The organization is projecting $82 million in operating expenses and $79.5 million in operating revenue for 2018-19, leaving it with an anticipated operating deficit of $2.5 million on top of the $2.45 million in additional funding that it has been promised by the province.
Much of the deficit is being attributed to things like increases to collective agreements related to staff salaries, new workplace legislation and increases to the cost of utilities, pharmaceuticals and other supplies as well as higher occupancy rates than those it was funded for, which resulted in additional costs, explained Bubela.
Eighty-five per cent of MAHC’s revenue comes from the Ministry of Health, while the remainder comes from things like out-patient diagnostics, parking (about $600,000 from both sites), and co-payments for out-of-province patients, semi-private accommodations and the leasing of space for physio services.
Hospitals do not receive capital funding for things like beds, bed-side tables stretchers and medical equipment. They can apply for funds for specific capital needs like roof or elevator repairs, but they mostly depend on funding from the community through the hospital auxiliaries and foundations.

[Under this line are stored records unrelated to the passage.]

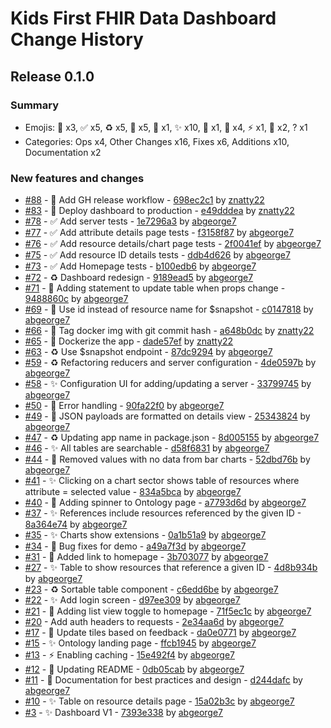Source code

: # Kids First FHIR Data Dashboard Change History

## Release 0.1.0

### Summary

- Emojis: 👷 x3, ✅ x5, ♻️ x5, 🐛 x5, 🐳 x1, ✨ x10, 🥅 x1, 💄 x4, ⚡️ x1, 📝 x2, ? x1
- Categories: Ops x4, Other Changes x16, Fixes x6, Additions x10, Documentation x2

### New features and changes

- [#88](https://github.com/kids-first/kf-ui-fhir-data-dashboard/pull/88) - 👷 Add GH release workflow - [698ec2c1](https://github.com/kids-first/kf-ui-fhir-data-dashboard/commit/698ec2c13cf35062fed678101e7545a01641e5b5) by [znatty22](https://github.com/znatty22)
- [#83](https://github.com/kids-first/kf-ui-fhir-data-dashboard/pull/83) - 👷 Deploy dashboard to production - [e49dddea](https://github.com/kids-first/kf-ui-fhir-data-dashboard/commit/e49dddea4439abb76cd70a69b16e75d9aa259cc3) by [znatty22](https://github.com/znatty22)
- [#78](https://github.com/kids-first/kf-ui-fhir-data-dashboard/pull/78) - ✅ Add server tests - [1e7296a3](https://github.com/kids-first/kf-ui-fhir-data-dashboard/commit/1e7296a32ea79201ac3b1ce75aea40df638f3b49) by [abgeorge7](https://github.com/abgeorge7)
- [#77](https://github.com/kids-first/kf-ui-fhir-data-dashboard/pull/77) - ✅ Add attribute details page tests - [f3158f87](https://github.com/kids-first/kf-ui-fhir-data-dashboard/commit/f3158f874a3ba3e12b6d4177a4f2a94ec71e8be3) by [abgeorge7](https://github.com/abgeorge7)
- [#76](https://github.com/kids-first/kf-ui-fhir-data-dashboard/pull/76) - ✅ Add resource details/chart page tests - [2f0041ef](https://github.com/kids-first/kf-ui-fhir-data-dashboard/commit/2f0041efc6b1bdbf4458af66625eba30a743e816) by [abgeorge7](https://github.com/abgeorge7)
- [#75](https://github.com/kids-first/kf-ui-fhir-data-dashboard/pull/75) - ✅ Add resource ID details tests - [ddb4d626](https://github.com/kids-first/kf-ui-fhir-data-dashboard/commit/ddb4d626021ee6d412d9febabfafef41dc2ede1c) by [abgeorge7](https://github.com/abgeorge7)
- [#73](https://github.com/kids-first/kf-ui-fhir-data-dashboard/pull/73) - ✅ Add Homepage tests - [b100edb6](https://github.com/kids-first/kf-ui-fhir-data-dashboard/commit/b100edb68cbd0b3b60cb8e2fbe2f2a4c03819a17) by [abgeorge7](https://github.com/abgeorge7)
- [#72](https://github.com/kids-first/kf-ui-fhir-data-dashboard/pull/72) - ♻️ Dashboard redesign - [9189ead5](https://github.com/kids-first/kf-ui-fhir-data-dashboard/commit/9189ead5cc3d595979a9441e20a1b4af344571a1) by [abgeorge7](https://github.com/abgeorge7)
- [#71](https://github.com/kids-first/kf-ui-fhir-data-dashboard/pull/71) - 🐛 Adding statement to update table when props change - [9488860c](https://github.com/kids-first/kf-ui-fhir-data-dashboard/commit/9488860c1818bff47c3b89e42526c1f1ef452649) by [abgeorge7](https://github.com/abgeorge7)
- [#69](https://github.com/kids-first/kf-ui-fhir-data-dashboard/pull/69) - 🐛 Use id instead of resource name for $snapshot - [c0147818](https://github.com/kids-first/kf-ui-fhir-data-dashboard/commit/c01478188ceffaff2ab076611185b3ba23b43b1d) by [abgeorge7](https://github.com/abgeorge7)
- [#66](https://github.com/kids-first/kf-ui-fhir-data-dashboard/pull/66) - 👷 Tag docker img with git commit hash - [a648b0dc](https://github.com/kids-first/kf-ui-fhir-data-dashboard/commit/a648b0dc1c463e04e4afc826a6d015b44c5c2764) by [znatty22](https://github.com/znatty22)
- [#65](https://github.com/kids-first/kf-ui-fhir-data-dashboard/pull/65) - 🐳 Dockerize the app - [dade57ef](https://github.com/kids-first/kf-ui-fhir-data-dashboard/commit/dade57ef9de57e2ad44c6c2e7eaefa13d53ed366) by [znatty22](https://github.com/znatty22)
- [#63](https://github.com/kids-first/kf-ui-fhir-data-dashboard/pull/63) - ♻️ Use $snapshot endpoint - [87dc9294](https://github.com/kids-first/kf-ui-fhir-data-dashboard/commit/87dc92948110f953b8bc1288ac21ced348b2097a) by [abgeorge7](https://github.com/abgeorge7)
- [#59](https://github.com/kids-first/kf-ui-fhir-data-dashboard/pull/59) - ♻️ Refactoring reducers and server configuration - [4de0597b](https://github.com/kids-first/kf-ui-fhir-data-dashboard/commit/4de0597bdc770b5b063a03047109a3b8f067351c) by [abgeorge7](https://github.com/abgeorge7)
- [#58](https://github.com/kids-first/kf-ui-fhir-data-dashboard/pull/58) - ✨ Configuration UI for adding/updating a server - [33799745](https://github.com/kids-first/kf-ui-fhir-data-dashboard/commit/33799745be21cd36b2c4b302b343eae29023c668) by [abgeorge7](https://github.com/abgeorge7)
- [#50](https://github.com/kids-first/kf-ui-fhir-data-dashboard/pull/50) - 🥅 Error handling - [90fa22f0](https://github.com/kids-first/kf-ui-fhir-data-dashboard/commit/90fa22f052a3d697424af3decd63065292fb3de0) by [abgeorge7](https://github.com/abgeorge7)
- [#49](https://github.com/kids-first/kf-ui-fhir-data-dashboard/pull/49) - 💄 JSON payloads are formatted on details view - [25343824](https://github.com/kids-first/kf-ui-fhir-data-dashboard/commit/25343824a4e0834c50cac4fd84604357bcfbd6cc) by [abgeorge7](https://github.com/abgeorge7)
- [#47](https://github.com/kids-first/kf-ui-fhir-data-dashboard/pull/47) - ♻️ Updating app name in package.json - [8d005155](https://github.com/kids-first/kf-ui-fhir-data-dashboard/commit/8d005155ac0a53a06a5f12dcb5b05de462d4e200) by [abgeorge7](https://github.com/abgeorge7)
- [#46](https://github.com/kids-first/kf-ui-fhir-data-dashboard/pull/46) - ✨ All tables are searchable - [d58f6831](https://github.com/kids-first/kf-ui-fhir-data-dashboard/commit/d58f6831bce947e9f433323791fc9bff76c8d456) by [abgeorge7](https://github.com/abgeorge7)
- [#44](https://github.com/kids-first/kf-ui-fhir-data-dashboard/pull/44) - 🐛 Removed values with no data from bar charts - [52dbd76b](https://github.com/kids-first/kf-ui-fhir-data-dashboard/commit/52dbd76b8e9c13924230bfd7cf6aeb1f7678f8b8) by [abgeorge7](https://github.com/abgeorge7)
- [#41](https://github.com/kids-first/kf-ui-fhir-data-dashboard/pull/41) - ✨ Clicking on a chart sector shows table of resources where attribute = selected value - [834a5bca](https://github.com/kids-first/kf-ui-fhir-data-dashboard/commit/834a5bcae765480b2ccb1339ceab08d3e074fd79) by [abgeorge7](https://github.com/abgeorge7)
- [#40](https://github.com/kids-first/kf-ui-fhir-data-dashboard/pull/40) - 🐛 Adding spinner to Ontology page - [a7793d6d](https://github.com/kids-first/kf-ui-fhir-data-dashboard/commit/a7793d6d2fe0138ec846800bfcd73b7d20125bce) by [abgeorge7](https://github.com/abgeorge7)
- [#37](https://github.com/kids-first/kf-ui-fhir-data-dashboard/pull/37) - ✨ References include resources referenced by the given ID - [8a364e74](https://github.com/kids-first/kf-ui-fhir-data-dashboard/commit/8a364e7476f345a9953c1d394e0db5f2ae52059e) by [abgeorge7](https://github.com/abgeorge7)
- [#35](https://github.com/kids-first/kf-ui-fhir-data-dashboard/pull/35) - ✨ Charts show extensions - [0a1b51a9](https://github.com/kids-first/kf-ui-fhir-data-dashboard/commit/0a1b51a9f4c5a60954d099d9bc6555d145aab425) by [abgeorge7](https://github.com/abgeorge7)
- [#34](https://github.com/kids-first/kf-ui-fhir-data-dashboard/pull/34) - 🐛 Bug fixes for demo - [a49a7f3d](https://github.com/kids-first/kf-ui-fhir-data-dashboard/commit/a49a7f3d0b3126f760b47d81e362056618f87207) by [abgeorge7](https://github.com/abgeorge7)
- [#31](https://github.com/kids-first/kf-ui-fhir-data-dashboard/pull/31) - 💄 Added link to homepage - [3b703077](https://github.com/kids-first/kf-ui-fhir-data-dashboard/commit/3b7030771c0ccc3338ecd2d203e8d52c6feda809) by [abgeorge7](https://github.com/abgeorge7)
- [#27](https://github.com/kids-first/kf-ui-fhir-data-dashboard/pull/27) - ✨ Table to show resources that reference a given ID - [4d8b934b](https://github.com/kids-first/kf-ui-fhir-data-dashboard/commit/4d8b934b726807de95560a2235088e56bf85b02c) by [abgeorge7](https://github.com/abgeorge7)
- [#23](https://github.com/kids-first/kf-ui-fhir-data-dashboard/pull/23) - ♻️ Sortable table component - [c6edd6be](https://github.com/kids-first/kf-ui-fhir-data-dashboard/commit/c6edd6bed9a334f88a4cbedc60b4e1f12cfa491a) by [abgeorge7](https://github.com/abgeorge7)
- [#22](https://github.com/kids-first/kf-ui-fhir-data-dashboard/pull/22) - ✨ Add login screen - [d97ee309](https://github.com/kids-first/kf-ui-fhir-data-dashboard/commit/d97ee309faeb0488133072eb3dae4dc2cb08c3d0) by [abgeorge7](https://github.com/abgeorge7)
- [#21](https://github.com/kids-first/kf-ui-fhir-data-dashboard/pull/21) - 💄 Adding list view toggle to homepage - [71f5ec1c](https://github.com/kids-first/kf-ui-fhir-data-dashboard/commit/71f5ec1cf51dd8ecc88fa4072a980ab85c195942) by [abgeorge7](https://github.com/abgeorge7)
- [#20](https://github.com/kids-first/kf-ui-fhir-data-dashboard/pull/20) -  Add auth headers to requests - [2e34aa6d](https://github.com/kids-first/kf-ui-fhir-data-dashboard/commit/2e34aa6d6ae65f72b4cee6a80ff0126100973945) by [abgeorge7](https://github.com/abgeorge7)
- [#17](https://github.com/kids-first/kf-ui-fhir-data-dashboard/pull/17) - 💄 Update tiles based on feedback - [da0e0771](https://github.com/kids-first/kf-ui-fhir-data-dashboard/commit/da0e077192de6c95ad2022b942afd8500230e6be) by [abgeorge7](https://github.com/abgeorge7)
- [#15](https://github.com/kids-first/kf-ui-fhir-data-dashboard/pull/15) - ✨ Ontology landing page - [ffcb1945](https://github.com/kids-first/kf-ui-fhir-data-dashboard/commit/ffcb1945392a3ac6f52c79f5c1a2aa96fd8f2dac) by [abgeorge7](https://github.com/abgeorge7)
- [#13](https://github.com/kids-first/kf-ui-fhir-data-dashboard/pull/13) - ⚡️ Enabling caching - [15e492f4](https://github.com/kids-first/kf-ui-fhir-data-dashboard/commit/15e492f4a06b4a35acb5f4138a4d59b7cabdcbcf) by [abgeorge7](https://github.com/abgeorge7)
- [#12](https://github.com/kids-first/kf-ui-fhir-data-dashboard/pull/12) - 📝 Updating README - [0db05cab](https://github.com/kids-first/kf-ui-fhir-data-dashboard/commit/0db05caba601f9b4cb8410d665a5a7d65efdc143) by [abgeorge7](https://github.com/abgeorge7)
- [#11](https://github.com/kids-first/kf-ui-fhir-data-dashboard/pull/11) - 📝 Documentation for best practices and design - [d244dafc](https://github.com/kids-first/kf-ui-fhir-data-dashboard/commit/d244dafcc0243c83f3883588bc364f02e366e23b) by [abgeorge7](https://github.com/abgeorge7)
- [#10](https://github.com/kids-first/kf-ui-fhir-data-dashboard/pull/10) - ✨ Table on resource details page - [15a02b3c](https://github.com/kids-first/kf-ui-fhir-data-dashboard/commit/15a02b3caa836c05603bb9eecf32cf537b1bd209) by [abgeorge7](https://github.com/abgeorge7)
- [#3](https://github.com/kids-first/kf-ui-fhir-data-dashboard/pull/3) - ✨ Dashboard V1 - [7393e338](https://github.com/kids-first/kf-ui-fhir-data-dashboard/commit/7393e338b5ba04063e6620ce3ada29ffd08358d1) by [abgeorge7](https://github.com/abgeorge7)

Bubela said MAHC has identified about $39 million in infrastructure needs and another $9 million in capital needs.
“People are getting mixed up a little bit. I have heard from some individuals in the communities ‘I’m not going to donate to the hospital until I know what the model is and then I’ll start to give.’ Well those models are only being looked at to come to fruition, you know 15 years or so from now,” she said, adding that funding from the community is key in order to support current hospital operations.
The task force studying the various future hospital models is expected to make its recommendation at the beginning of August.